Gabbard wrote Saturday that she first saw the complaint “when I had to review it to provide guidance on how to safely share it with Congress.”

Sen. Mark Warner, D-Va., spoke at a news conference at the U.S. Capitol on Tuesday, questioning why it took eight months for the whistleblower complaint against Tulsi Gabbard to reach Congress. (Kevin Dickey/Getty Images)
“As Vice Chairman of the Senate Intelligence Committee, Senator Warner knew all too well that whistleblower complaints containing highly classified and compartmentalized intelligence, even if they contained baseless allegations like this, must be kept in a safe deposit box, as Biden-era Inspector General Tamara Johnson did and her successor, Inspector General Chris Fox, continues to do,” she continued. “After IC Inspector General Foxx personally handed the complaint to the Gang of 8, the complaint was returned to the safe, consistent with any such sensitive information.”
She claimed that either “Warner knew these facts and knowingly lied to the American people, or he has no idea how these things work and is therefore unqualified to serve in the United States Senate.”
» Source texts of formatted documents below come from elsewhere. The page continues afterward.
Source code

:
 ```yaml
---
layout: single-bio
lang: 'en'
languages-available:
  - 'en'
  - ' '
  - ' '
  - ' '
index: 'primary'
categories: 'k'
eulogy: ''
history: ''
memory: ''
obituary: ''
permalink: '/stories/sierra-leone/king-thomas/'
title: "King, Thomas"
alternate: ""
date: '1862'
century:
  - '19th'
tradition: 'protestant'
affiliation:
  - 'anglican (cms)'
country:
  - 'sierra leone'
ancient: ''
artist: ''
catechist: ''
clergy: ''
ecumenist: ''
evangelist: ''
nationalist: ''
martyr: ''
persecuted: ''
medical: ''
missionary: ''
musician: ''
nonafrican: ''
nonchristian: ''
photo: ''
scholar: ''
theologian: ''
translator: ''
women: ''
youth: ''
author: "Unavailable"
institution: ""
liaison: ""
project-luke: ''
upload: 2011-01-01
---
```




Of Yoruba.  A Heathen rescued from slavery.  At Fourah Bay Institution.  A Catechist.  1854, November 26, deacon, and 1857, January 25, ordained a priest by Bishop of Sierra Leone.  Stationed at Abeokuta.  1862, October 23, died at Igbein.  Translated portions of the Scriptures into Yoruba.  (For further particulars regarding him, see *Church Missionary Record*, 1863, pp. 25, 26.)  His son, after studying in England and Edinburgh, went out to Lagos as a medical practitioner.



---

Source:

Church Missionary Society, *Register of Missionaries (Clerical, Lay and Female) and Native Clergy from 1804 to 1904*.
Gabbard further wrote, “The law does not provide a timeline for providing safety guidance when a complaint is found not to be credible. The ’21’ requirement that Senator Warner claims I failed to comply with only applies if the Inspector General determines that the complaint is both urgent and clearly credible. That is not the case here.”

Director of National Intelligence Tulsi Gabbard shakes hands with President Donald Trump in the Oval Office of the White House. (Andrew Harnick/Getty Images)
A representative for the inspector general said it had determined some of the allegations in the complaint against Gabbard were not credible, but had not yet determined others, The Wall Street Journal reported.
Gabbard said that on Dec. 4, IC Inspector General Chris Fox told her that she needed to provide security guidance in response to the complaint, “which he detailed in a letter to Congress.”
She then said she “took immediate action to provide security guidance to the intelligence community’s inspector general, who last week shared the complaint and cited the intelligence with relevant members of Congress.”
Concluding her post, Gabbard once again accused Warner of “spreading lies and baseless accusations for political gain for months,” which she said “undermines our national security and is a disservice to the American people and the intelligence community.”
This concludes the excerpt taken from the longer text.